»»

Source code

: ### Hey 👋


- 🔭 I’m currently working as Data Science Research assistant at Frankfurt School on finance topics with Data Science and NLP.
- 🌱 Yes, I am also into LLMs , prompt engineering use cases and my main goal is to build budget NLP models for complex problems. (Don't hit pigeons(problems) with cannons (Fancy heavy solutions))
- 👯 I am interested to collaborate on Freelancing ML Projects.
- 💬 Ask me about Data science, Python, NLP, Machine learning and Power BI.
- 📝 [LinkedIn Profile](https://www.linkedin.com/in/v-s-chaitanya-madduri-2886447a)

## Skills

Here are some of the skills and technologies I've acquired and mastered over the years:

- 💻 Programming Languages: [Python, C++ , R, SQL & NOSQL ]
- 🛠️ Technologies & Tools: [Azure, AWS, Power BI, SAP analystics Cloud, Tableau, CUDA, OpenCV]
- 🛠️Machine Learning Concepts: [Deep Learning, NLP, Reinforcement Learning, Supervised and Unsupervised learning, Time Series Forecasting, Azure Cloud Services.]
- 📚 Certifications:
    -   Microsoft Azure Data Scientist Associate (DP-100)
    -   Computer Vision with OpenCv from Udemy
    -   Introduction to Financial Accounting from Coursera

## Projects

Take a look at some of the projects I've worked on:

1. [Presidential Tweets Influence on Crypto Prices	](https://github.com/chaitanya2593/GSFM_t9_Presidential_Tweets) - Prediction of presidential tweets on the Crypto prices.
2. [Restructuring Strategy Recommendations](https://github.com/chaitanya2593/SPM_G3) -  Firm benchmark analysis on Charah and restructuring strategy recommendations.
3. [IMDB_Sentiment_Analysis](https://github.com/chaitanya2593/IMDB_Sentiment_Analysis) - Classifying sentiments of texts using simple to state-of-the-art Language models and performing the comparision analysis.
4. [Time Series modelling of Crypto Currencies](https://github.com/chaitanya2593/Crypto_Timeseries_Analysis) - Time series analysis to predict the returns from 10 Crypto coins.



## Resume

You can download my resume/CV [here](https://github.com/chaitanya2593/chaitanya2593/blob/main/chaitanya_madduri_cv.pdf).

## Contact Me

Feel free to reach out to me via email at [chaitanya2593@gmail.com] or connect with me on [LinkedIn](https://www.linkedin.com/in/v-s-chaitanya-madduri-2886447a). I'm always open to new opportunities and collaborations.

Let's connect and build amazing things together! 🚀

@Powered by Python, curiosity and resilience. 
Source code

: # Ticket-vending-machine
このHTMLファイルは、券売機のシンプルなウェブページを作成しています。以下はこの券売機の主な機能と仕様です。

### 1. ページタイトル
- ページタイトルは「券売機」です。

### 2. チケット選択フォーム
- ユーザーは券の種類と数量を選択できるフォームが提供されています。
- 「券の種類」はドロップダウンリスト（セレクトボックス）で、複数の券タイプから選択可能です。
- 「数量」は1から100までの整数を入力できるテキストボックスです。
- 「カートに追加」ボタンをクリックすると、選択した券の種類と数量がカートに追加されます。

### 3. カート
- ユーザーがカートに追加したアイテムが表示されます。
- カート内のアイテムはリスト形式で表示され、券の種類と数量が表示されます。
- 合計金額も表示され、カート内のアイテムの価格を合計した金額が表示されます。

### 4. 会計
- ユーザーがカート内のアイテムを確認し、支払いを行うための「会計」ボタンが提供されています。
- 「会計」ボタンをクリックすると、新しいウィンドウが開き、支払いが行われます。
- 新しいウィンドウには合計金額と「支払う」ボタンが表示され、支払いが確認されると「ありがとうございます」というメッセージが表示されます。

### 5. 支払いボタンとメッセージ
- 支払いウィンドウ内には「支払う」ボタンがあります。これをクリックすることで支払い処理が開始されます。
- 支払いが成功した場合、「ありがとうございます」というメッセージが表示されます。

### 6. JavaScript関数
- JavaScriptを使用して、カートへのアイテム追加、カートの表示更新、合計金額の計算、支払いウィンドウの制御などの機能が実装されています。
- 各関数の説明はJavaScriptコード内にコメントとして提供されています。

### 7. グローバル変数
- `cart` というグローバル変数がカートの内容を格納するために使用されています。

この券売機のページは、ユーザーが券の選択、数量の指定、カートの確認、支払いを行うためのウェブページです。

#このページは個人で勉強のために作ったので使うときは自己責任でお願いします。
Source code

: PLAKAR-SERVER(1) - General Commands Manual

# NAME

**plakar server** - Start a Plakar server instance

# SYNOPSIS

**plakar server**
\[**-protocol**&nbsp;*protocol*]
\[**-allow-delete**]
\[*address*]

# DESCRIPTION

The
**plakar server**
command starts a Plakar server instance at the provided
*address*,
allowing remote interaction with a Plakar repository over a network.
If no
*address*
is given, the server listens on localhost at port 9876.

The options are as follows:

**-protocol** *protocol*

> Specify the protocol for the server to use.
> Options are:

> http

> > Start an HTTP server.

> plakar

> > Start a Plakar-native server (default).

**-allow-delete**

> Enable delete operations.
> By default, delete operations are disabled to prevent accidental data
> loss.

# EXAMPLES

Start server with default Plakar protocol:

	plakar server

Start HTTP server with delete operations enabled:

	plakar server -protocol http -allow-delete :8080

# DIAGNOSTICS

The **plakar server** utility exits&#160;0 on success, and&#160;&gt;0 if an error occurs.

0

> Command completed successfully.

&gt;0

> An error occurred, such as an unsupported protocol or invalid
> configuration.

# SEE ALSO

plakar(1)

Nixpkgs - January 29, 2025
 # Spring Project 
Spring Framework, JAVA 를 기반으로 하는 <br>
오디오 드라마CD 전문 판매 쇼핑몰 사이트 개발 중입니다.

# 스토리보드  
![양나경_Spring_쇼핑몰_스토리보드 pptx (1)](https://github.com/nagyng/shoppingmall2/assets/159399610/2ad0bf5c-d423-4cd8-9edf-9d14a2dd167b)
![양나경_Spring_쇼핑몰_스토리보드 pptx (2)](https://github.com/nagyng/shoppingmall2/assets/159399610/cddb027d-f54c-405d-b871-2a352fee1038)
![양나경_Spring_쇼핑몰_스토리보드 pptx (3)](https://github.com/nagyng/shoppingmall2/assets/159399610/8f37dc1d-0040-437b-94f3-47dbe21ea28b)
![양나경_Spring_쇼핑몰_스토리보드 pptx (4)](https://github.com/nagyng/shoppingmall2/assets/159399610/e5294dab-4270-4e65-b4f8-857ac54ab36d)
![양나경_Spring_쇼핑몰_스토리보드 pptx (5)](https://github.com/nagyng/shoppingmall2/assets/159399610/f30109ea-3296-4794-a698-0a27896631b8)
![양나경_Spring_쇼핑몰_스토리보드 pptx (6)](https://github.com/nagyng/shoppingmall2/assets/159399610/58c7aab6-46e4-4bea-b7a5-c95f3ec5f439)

««

» TASK DETAILS
Taking the entries above, restate exactly those lines that fall between the line with "- 🛠️ Technologies" and the line with "## Projects", keeping both of those lines too.

» WORKED SOLUTION
- 🛠️ Technologies & Tools: [Azure, AWS, Power BI, SAP analystics Cloud, Tableau, CUDA, OpenCV]
- 🛠️Machine Learning Concepts: [Deep Learning, NLP, Reinforcement Learning, Supervised and Unsupervised learning, Time Series Forecasting, Azure Cloud Services.]
- 📚 Certifications:
    -   Microsoft Azure Data Scientist Associate (DP-100)
    -   Computer Vision with OpenCv from Udemy
    -   Introduction to Financial Accounting from Coursera

## Projects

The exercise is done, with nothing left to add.